* [The task]: The first line of the data below and every line after it, through the one with "de instruções do", must be transcribed without change.

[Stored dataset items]
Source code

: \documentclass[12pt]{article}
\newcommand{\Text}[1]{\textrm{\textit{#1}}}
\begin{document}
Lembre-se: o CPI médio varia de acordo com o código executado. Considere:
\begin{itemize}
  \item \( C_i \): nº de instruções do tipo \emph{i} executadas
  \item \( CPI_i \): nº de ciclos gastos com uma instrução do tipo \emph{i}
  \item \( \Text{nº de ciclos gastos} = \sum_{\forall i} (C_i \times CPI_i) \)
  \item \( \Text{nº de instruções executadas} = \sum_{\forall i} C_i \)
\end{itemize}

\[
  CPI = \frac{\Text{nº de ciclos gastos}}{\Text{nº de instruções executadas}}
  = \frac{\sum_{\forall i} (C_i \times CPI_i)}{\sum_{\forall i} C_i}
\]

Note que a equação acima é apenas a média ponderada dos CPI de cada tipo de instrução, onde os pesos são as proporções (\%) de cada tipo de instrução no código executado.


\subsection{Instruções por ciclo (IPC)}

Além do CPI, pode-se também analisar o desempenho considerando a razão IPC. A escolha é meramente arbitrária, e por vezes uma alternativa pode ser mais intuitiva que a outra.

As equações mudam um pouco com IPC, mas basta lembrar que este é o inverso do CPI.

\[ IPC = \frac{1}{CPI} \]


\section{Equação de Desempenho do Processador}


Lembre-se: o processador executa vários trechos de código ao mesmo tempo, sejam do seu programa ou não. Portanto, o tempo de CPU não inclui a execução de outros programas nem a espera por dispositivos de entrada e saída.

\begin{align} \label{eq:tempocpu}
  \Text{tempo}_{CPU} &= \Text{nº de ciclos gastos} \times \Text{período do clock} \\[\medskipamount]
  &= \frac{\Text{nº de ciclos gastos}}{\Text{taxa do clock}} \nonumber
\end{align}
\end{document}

* [Task solution]:
Source code

: \documentclass[12pt]{article}
\newcommand{\Text}[1]{\textrm{\textit{#1}}}
\begin{document}
Lembre-se: o CPI médio varia de acordo com o código executado. Considere:
\begin{itemize}
  \item \( C_i \): nº de instruções do tipo \emph{i} executadas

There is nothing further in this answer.